The girl, rather say, any lady he might encounter in an English drawing room, would know nothing of one’s senses being bombarded by the worst of humanity: Dining on stirabout, a watery concoction of oatmeal. The sudden roll of drums along the whole of the enemy’s line. The burst of music from the bands of a hundred battalions. Great columns of infantry advancing over the brow of the hill and marching straight at a man. Two hundred guns firing at the same time. Shot and shell ploughing up the earth at one’s feet. The bagpipes of the Highland brigades. Mist and smoke filling the valley. The tremendous cannonade from two hundred and fifty French guns, firing in close succession. The noise fearful. Loud reports renting the air. A rolling cheer of victory and an equally loud gasp of defeat.
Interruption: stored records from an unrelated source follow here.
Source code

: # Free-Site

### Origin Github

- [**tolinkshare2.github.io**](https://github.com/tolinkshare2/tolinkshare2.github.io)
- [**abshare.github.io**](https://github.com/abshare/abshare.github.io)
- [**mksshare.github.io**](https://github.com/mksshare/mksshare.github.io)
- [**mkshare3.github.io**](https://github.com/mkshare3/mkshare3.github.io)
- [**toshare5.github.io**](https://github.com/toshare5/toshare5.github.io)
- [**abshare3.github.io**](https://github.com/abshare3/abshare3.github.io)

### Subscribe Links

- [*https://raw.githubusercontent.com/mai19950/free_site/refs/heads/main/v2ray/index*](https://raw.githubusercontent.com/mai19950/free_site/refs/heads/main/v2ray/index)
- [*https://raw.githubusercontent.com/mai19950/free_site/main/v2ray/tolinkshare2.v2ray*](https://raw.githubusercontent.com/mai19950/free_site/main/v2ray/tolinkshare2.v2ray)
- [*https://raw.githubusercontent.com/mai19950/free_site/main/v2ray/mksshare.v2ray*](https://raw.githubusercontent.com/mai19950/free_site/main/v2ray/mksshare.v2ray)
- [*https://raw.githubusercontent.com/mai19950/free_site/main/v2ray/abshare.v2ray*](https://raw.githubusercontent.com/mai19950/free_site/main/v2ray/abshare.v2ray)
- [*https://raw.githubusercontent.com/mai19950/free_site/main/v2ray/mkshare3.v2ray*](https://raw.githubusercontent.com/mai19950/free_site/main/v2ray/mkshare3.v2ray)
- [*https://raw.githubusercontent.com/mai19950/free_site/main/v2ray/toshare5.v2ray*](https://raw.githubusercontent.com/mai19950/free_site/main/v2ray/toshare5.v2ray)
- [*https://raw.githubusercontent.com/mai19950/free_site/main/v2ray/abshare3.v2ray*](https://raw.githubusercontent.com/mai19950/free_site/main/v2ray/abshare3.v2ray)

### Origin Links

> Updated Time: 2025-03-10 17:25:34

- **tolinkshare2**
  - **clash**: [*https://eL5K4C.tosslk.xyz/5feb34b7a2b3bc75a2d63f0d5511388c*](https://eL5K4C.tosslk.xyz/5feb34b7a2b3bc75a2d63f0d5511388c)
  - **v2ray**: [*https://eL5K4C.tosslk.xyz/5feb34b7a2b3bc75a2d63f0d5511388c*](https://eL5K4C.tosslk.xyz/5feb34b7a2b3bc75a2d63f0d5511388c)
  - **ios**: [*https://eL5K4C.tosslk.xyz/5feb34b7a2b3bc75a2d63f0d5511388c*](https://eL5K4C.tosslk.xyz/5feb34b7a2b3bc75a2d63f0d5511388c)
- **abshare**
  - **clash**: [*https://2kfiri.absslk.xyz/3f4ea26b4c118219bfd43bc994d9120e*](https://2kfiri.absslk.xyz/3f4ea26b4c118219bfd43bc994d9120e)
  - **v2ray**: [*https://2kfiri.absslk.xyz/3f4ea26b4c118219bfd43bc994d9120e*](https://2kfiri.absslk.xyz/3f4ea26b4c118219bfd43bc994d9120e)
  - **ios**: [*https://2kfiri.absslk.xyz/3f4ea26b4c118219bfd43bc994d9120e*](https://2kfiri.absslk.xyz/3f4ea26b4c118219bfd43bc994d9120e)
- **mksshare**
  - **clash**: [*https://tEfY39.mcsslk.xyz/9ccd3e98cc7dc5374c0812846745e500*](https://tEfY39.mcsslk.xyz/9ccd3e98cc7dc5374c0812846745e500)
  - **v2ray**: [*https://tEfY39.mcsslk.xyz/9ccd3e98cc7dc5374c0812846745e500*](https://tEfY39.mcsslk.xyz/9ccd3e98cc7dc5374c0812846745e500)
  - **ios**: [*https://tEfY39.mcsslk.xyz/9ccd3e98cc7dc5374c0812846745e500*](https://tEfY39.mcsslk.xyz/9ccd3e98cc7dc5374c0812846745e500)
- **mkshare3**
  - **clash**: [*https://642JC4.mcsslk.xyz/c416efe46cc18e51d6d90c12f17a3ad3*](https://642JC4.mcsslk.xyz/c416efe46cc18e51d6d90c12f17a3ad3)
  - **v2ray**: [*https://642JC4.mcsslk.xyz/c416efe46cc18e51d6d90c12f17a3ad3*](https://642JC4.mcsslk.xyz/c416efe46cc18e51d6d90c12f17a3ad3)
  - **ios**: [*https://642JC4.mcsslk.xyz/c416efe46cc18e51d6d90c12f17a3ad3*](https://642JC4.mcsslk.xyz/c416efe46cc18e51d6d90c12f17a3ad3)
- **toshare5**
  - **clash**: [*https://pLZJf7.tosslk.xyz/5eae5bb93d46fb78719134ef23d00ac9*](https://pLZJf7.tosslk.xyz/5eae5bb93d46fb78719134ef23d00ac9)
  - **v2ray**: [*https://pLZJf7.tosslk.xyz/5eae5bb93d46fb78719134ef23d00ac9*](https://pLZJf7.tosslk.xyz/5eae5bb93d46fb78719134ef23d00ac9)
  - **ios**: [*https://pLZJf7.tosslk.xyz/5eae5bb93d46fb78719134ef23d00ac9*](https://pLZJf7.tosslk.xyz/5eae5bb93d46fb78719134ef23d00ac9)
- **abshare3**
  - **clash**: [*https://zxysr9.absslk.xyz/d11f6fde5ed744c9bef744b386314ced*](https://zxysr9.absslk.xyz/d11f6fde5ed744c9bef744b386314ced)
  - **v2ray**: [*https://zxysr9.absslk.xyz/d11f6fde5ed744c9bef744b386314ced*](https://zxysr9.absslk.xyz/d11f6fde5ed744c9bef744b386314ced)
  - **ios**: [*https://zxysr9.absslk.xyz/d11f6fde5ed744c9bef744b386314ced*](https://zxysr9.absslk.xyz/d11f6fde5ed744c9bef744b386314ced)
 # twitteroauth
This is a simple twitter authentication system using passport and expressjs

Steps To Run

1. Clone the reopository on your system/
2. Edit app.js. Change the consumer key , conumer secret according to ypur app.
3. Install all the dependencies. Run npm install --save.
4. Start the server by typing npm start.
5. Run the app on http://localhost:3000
Yet, there was no one in this room who would willingly listen to his stories of undertakings being nothing more than futile feats of bravery. Therefore, he admitted with more calm than he felt, “Despite my exceedingly long stay in a Belgian hospital, I am glad to have missed the celebrations. My memories are too fresh to enjoy such a display.”
“No maudlin,” his aunt warned quietly. “It is nearly Christmastide, a time for hope and for faith’s renewal.”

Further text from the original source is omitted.